(Items from a data source)
-- Opening Marker --
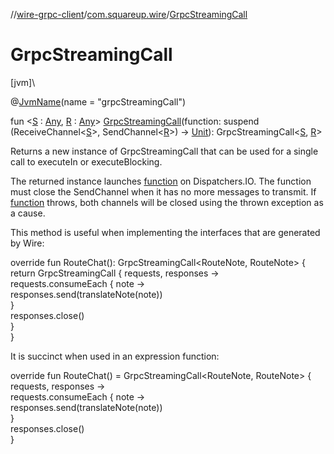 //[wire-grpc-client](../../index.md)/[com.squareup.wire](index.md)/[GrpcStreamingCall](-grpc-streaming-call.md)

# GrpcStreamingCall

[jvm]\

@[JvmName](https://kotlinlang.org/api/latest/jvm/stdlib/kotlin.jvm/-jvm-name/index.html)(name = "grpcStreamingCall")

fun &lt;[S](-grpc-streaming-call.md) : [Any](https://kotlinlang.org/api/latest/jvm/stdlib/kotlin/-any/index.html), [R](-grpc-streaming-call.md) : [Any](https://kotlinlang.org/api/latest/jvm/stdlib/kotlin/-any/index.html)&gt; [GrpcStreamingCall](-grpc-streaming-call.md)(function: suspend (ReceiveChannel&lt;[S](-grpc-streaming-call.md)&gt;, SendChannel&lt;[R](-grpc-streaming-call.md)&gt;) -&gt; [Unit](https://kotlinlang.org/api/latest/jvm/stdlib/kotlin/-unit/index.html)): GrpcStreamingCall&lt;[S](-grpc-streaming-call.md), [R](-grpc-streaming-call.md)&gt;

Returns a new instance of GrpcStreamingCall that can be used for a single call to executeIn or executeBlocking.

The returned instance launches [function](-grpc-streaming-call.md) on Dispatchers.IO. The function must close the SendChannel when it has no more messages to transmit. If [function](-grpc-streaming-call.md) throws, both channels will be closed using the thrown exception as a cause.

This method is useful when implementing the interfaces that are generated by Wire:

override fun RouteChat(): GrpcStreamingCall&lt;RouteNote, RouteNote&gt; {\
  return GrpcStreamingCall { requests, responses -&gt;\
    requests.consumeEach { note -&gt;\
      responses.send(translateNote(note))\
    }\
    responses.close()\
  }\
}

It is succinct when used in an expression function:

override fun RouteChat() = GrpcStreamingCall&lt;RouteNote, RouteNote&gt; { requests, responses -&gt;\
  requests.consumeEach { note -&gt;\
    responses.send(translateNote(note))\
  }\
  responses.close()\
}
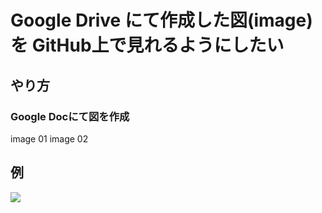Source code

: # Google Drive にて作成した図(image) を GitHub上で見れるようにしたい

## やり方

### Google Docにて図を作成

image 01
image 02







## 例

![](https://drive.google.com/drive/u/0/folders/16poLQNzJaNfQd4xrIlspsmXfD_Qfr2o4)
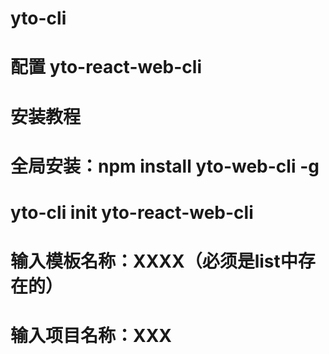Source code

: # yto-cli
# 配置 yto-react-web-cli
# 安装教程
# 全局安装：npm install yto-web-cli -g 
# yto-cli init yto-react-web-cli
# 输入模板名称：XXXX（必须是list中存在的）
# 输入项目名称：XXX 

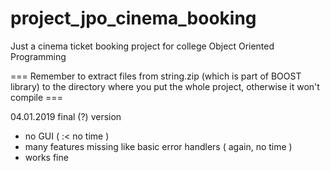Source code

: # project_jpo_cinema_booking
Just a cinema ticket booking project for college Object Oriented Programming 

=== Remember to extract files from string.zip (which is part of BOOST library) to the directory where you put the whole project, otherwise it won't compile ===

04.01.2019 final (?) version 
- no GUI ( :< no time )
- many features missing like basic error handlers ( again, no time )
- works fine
-- Closing Marker --
-- Opening Marker --
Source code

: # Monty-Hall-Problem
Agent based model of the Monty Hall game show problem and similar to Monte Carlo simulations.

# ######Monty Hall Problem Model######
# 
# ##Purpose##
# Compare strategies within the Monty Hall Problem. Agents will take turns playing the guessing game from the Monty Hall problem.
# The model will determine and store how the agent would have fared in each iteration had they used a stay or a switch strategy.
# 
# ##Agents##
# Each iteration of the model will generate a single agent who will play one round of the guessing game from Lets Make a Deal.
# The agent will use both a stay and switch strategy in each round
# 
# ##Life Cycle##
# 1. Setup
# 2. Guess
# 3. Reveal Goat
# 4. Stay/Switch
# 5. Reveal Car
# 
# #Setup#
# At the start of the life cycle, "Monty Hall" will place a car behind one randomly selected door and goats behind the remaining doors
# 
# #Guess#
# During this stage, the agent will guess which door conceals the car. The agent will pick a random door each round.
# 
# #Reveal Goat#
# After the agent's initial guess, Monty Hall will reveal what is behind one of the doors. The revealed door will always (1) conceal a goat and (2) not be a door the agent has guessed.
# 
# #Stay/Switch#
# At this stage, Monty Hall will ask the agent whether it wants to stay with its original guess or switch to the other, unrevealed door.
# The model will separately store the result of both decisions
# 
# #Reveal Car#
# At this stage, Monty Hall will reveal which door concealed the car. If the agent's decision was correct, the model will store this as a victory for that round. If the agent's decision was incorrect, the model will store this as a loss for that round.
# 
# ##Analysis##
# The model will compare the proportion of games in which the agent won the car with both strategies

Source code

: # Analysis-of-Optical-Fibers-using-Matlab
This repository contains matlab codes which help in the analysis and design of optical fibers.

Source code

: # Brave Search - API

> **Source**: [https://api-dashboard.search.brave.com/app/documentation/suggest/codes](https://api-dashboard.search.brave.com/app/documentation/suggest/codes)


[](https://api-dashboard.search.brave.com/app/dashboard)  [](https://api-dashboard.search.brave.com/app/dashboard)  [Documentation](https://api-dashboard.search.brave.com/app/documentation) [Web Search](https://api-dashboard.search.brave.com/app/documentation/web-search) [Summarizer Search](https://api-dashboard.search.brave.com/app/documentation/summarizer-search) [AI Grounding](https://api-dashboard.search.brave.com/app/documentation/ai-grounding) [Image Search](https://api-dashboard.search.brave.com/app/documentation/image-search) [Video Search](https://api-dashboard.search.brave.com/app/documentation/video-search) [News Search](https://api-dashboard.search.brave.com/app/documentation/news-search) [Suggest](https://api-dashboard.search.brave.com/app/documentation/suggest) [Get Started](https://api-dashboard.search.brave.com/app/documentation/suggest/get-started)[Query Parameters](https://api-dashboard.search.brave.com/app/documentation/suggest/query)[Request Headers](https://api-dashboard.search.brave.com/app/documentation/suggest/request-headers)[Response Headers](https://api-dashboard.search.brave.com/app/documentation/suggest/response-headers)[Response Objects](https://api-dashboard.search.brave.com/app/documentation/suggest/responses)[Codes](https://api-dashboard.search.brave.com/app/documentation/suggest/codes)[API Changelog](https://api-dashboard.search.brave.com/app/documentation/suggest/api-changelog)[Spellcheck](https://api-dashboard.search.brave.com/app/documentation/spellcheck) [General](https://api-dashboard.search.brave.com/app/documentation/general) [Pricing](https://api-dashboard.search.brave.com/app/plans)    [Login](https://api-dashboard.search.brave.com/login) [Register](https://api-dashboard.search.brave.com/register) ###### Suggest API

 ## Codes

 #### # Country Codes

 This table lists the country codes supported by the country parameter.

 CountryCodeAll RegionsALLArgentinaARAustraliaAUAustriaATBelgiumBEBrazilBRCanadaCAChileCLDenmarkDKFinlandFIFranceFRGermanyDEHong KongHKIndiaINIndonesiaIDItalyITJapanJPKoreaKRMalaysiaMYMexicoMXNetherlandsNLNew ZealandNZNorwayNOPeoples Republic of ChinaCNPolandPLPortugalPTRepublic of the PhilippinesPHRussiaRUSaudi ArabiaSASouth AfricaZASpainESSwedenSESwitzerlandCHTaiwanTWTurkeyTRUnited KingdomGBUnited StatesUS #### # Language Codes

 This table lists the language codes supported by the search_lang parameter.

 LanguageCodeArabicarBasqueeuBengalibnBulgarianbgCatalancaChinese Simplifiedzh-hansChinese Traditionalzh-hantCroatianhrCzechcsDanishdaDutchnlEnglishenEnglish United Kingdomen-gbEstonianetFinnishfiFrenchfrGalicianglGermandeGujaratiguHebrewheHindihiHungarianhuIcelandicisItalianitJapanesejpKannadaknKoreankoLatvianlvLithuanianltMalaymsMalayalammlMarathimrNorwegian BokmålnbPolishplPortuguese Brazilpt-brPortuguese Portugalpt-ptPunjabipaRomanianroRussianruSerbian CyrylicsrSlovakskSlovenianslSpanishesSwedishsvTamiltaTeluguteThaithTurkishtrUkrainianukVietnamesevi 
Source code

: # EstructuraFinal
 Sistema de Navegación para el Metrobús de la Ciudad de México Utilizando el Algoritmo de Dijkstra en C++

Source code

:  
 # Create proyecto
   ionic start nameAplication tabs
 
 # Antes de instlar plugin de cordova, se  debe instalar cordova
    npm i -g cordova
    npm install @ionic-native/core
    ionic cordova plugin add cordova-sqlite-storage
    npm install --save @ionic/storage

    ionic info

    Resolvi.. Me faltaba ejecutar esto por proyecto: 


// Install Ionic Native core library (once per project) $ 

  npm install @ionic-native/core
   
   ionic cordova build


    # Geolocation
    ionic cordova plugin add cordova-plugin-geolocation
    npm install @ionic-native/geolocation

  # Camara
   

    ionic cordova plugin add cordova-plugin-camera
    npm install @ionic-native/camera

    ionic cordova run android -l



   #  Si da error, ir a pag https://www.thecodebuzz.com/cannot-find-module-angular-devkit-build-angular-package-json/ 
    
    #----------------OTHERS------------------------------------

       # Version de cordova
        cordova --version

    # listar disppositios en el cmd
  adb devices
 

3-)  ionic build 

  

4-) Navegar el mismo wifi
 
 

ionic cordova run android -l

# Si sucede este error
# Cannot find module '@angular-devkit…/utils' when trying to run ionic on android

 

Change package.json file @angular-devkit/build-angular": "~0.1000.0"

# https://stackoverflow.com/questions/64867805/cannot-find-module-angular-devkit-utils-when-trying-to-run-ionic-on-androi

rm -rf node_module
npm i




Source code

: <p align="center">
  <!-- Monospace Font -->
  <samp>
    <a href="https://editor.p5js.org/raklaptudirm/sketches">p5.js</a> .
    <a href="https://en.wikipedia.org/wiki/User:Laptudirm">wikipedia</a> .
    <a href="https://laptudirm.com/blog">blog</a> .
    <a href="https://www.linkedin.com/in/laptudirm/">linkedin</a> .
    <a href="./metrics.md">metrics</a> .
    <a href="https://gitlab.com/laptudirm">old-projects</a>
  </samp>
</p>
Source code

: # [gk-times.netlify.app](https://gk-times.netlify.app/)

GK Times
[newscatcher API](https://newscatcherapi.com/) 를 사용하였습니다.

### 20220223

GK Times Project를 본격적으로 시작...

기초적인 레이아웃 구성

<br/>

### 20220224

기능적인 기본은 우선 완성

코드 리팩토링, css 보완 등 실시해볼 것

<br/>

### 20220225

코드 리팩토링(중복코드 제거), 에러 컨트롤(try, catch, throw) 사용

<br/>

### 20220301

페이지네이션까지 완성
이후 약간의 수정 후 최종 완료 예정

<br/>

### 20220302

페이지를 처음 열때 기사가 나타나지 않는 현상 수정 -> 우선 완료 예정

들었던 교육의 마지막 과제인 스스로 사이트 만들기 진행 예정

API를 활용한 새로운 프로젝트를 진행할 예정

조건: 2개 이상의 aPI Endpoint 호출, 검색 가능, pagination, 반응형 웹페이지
-- Closing Marker --
Work item:
Only lines that contain "stdlib" are needed, so copy each of them from the data.

Solution to the problem:
@[JvmName](https://kotlinlang.org/api/latest/jvm/stdlib/kotlin.jvm/-jvm-name/index.html)(name = "grpcStreamingCall")
fun &lt;[S](-grpc-streaming-call.md) : [Any](https://kotlinlang.org/api/latest/jvm/stdlib/kotlin/-any/index.html), [R](-grpc-streaming-call.md) : [Any](https://kotlinlang.org/api/latest/jvm/stdlib/kotlin/-any/index.html)&gt; [GrpcStreamingCall](-grpc-streaming-call.md)(function: suspend (ReceiveChannel&lt;[S](-grpc-streaming-call.md)&gt;, SendChannel&lt;[R](-grpc-streaming-call.md)&gt;) -&gt; [Unit](https://kotlinlang.org/api/latest/jvm/stdlib/kotlin/-unit/index.html)): GrpcStreamingCall&lt;[S](-grpc-streaming-call.md), [R](-grpc-streaming-call.md)&gt;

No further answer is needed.